9. Bij beleidsvoornemens die invloed zullen hebben op de levensloop is het voor een
evenwichtig beleid nodig om rekening te houden met de effecten ervan op de drie
perspectieven (leeftijd, huishoud en activiteiten).
10. Een levensloopregeling dient als transitiefaciliteit de integratieve en bestendigende
transities te vergemakkelijken om zo, preventief de gevolgen van de risico’s te
beperken en de bestaanszekerheid te vergroten.
11. Een fiscale faciliteit voor een individuele spaarregeling lijkt een kansrijke optie gezien
vanuit de doelstelling van de levensloopgedachte zelf: een transitionele arbeidsmarkt
en een flexibele transitiefaciliteit in de sociale zekerheid.

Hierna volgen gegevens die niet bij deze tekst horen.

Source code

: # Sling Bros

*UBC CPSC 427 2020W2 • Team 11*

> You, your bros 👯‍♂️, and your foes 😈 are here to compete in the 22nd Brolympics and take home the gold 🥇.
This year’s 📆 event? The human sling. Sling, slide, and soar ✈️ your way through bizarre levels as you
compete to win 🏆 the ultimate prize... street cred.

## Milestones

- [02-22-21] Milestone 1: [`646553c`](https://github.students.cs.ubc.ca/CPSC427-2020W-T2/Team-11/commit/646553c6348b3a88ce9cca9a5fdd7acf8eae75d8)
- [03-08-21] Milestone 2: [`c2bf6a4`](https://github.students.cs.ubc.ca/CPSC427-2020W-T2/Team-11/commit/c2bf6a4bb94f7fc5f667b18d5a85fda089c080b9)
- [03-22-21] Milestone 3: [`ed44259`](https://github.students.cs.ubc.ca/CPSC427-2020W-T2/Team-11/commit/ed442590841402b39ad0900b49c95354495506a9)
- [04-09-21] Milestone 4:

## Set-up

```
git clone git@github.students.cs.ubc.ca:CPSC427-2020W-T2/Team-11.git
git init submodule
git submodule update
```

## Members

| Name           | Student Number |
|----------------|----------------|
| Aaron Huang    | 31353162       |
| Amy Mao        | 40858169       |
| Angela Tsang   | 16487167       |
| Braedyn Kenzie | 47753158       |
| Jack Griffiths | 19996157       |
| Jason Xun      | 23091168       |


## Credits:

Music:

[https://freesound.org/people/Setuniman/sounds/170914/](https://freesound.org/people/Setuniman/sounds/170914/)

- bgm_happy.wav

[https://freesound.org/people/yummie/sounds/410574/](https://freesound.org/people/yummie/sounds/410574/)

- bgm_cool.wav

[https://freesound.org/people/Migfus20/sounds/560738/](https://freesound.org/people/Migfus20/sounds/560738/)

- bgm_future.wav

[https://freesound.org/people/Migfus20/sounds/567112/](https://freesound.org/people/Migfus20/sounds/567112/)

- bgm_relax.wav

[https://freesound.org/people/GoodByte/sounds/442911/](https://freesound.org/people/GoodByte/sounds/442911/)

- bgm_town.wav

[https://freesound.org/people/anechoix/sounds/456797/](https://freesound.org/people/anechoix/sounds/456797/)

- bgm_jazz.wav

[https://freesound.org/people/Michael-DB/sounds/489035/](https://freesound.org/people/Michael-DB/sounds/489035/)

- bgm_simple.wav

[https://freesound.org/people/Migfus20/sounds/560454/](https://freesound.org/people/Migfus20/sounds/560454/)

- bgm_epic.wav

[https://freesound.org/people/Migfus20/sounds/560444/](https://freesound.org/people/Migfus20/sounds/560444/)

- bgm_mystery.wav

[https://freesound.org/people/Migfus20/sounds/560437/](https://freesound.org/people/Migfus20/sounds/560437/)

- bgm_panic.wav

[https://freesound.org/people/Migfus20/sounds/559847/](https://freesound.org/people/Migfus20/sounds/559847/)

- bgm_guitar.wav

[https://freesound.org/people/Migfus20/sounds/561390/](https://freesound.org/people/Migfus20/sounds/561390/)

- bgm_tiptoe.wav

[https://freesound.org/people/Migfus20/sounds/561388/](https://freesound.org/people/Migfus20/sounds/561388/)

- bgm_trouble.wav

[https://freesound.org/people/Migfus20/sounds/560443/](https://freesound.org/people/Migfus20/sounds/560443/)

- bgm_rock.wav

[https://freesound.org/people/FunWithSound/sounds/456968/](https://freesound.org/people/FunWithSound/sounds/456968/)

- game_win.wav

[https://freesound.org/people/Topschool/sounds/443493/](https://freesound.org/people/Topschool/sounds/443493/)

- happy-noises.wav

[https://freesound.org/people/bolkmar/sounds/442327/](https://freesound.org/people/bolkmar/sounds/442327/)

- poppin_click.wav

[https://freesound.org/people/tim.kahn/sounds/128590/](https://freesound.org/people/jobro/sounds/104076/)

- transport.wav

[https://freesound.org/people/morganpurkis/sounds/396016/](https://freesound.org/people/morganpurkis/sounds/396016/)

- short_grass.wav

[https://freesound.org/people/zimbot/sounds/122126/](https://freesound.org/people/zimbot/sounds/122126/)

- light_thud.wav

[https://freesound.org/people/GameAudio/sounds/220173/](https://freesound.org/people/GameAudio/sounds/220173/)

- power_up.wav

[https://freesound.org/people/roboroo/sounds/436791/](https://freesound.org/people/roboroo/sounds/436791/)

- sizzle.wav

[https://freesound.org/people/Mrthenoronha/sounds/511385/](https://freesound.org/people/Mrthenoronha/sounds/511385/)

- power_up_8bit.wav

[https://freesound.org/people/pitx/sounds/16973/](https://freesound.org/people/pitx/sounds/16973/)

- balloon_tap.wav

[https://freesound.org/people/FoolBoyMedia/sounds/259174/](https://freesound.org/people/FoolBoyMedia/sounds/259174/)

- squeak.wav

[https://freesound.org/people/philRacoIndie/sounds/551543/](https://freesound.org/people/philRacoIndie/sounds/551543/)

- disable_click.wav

12. De invoering van een individuele levensloopregeling en de afbouw van collectieve
uittredingsregelingen zoals de VUT en het prepensioen liggen voor de hand vanuit de
overwegingen ten aanzien van de generationele solidariteit en daarmee
samenhangende arbeidsparticipatie.
13. Bij wijzigingen in toekomstvoorzieningen is een overgangsregeling een
randvoorwaarde om de betrouwbaarheid van de overheid en de rechtszekerheid niet in
geding te brengen. Het individu moet kunnen anticiperen op deze wijzigingen.
14. Onzekerheden ten aanzien van sociale zekerheid moeten worden voorkomen, dat
vereist een goede communicatie over de (financiële) consequenties over de gevolgen
van wijzigingen in de toekomstvoorzieningen. Rekenvoorbeelden zijn nodig.